Friday, March 27, 2015

Costs

One train of thought I've been having lately is that following God is a difficult and arduous journey (Matt. 20:20-23) - and that in the midst of the pain and sacrifice, I'm forced to depend solely on God.  The emotions the thought evokes are a strange mix of comfort and sadness. I think the comfort might even come from the fact that there's sadness in the sacrifices I might have to make to follow God, if that makes any sense. But the thought felt a little dangerous. It's not that it's entirely untrue -- I think God does relentlessly pursue us to ever greater dependence on Him. But my sadness reminded me of just the previous chapter, when Jesus told the rich young man to sell all his possessions and give to the poor, and the young man became very sad and went away. I tell myself I'm one step above this man, because I would choose the difficult road and follow Jesus, and fight through the sadness. But that was a depressing thought, because then the best parts of following Jesus would be fighting through sadness, which to me, bordered on asceticism. Could that be what following Jesus is about? I don't know, I found that difficult to believe.

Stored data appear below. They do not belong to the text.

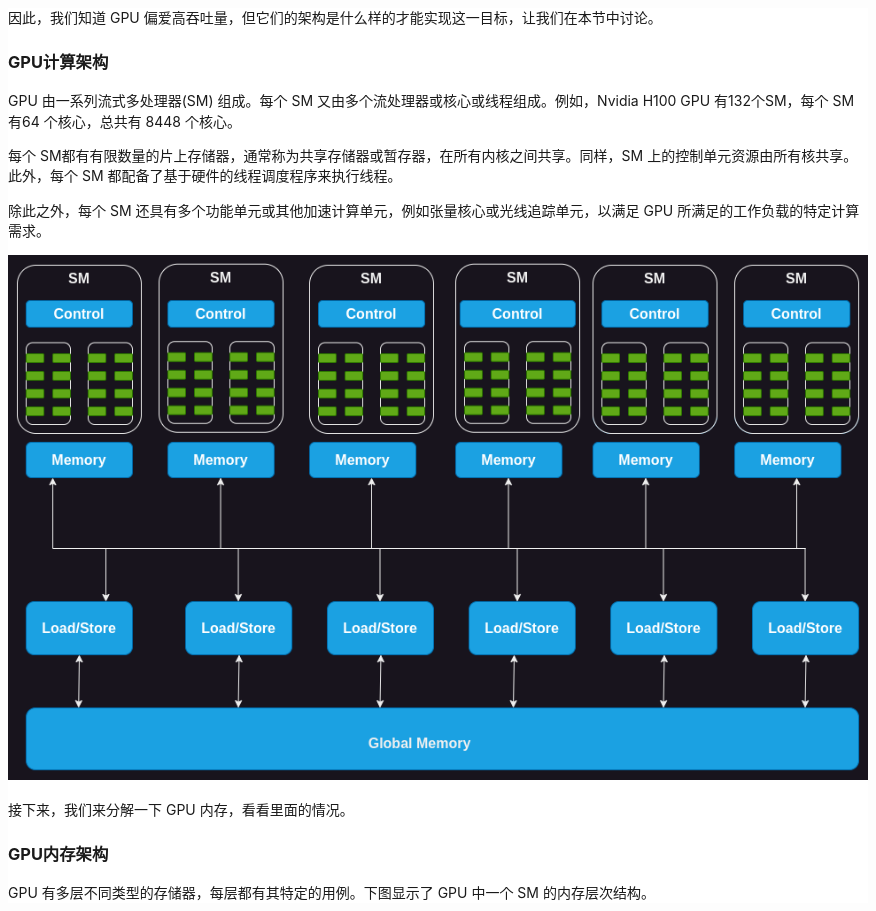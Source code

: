 因此，我们知道 GPU 偏爱高吞吐量，但它们的架构是什么样的才能实现这一目标，让我们在本节中讨论。

### GPU计算架构

GPU 由一系列流式多处理器(SM) 组成。每个 SM 又由多个流处理器或核心或线程组成。例如，Nvidia H100 GPU 有132个SM，每个 SM有64 个核心，总共有 8448 个核心。

每个 SM都有有限数量的片上存储器，通常称为共享存储器或暂存器，在所有内核之间共享。同样，SM 上的控制单元资源由所有核共享。此外，每个 SM 都配备了基于硬件的线程调度程序来执行线程。

除此之外，每个 SM 还具有多个功能单元或其他加速计算单元，例如张量核心或光线追踪单元，以满足 GPU 所满足的工作负载的特定计算需求。

![GPU 计算架构](../images/gpu_arch.png)

接下来，我们来分解一下 GPU 内存，看看里面的情况。

### GPU内存架构

GPU 有多层不同类型的存储器，每层都有其特定的用例。下图显示了 GPU 中一个 SM 的内存层次结构。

Coming back to the young man, I began to feel that his sadness was the bigger issue than him going away. The man was sad because he had great wealth. My sadness stems from the value I place on the things I might have to give up. I don't know how sustainable it is to follow Jesus through a constant state of sadness, and even if I could, I'm confident it would lead to uncontrollable amounts of pride. In Phillipians 3, Paul writes, "Indeed, I count everything as loss because of the surpassing worth of knowing Christ Jesus my Lord." To "count everything as loss" has always been a confusing phrase every time I come across it. But it seems pretty clear in this context. I think when I'm able to count everything as loss, any sadness will turn into pure joy, because I will have lost nothing by following Jesus, and anything I gain will have been pure profit.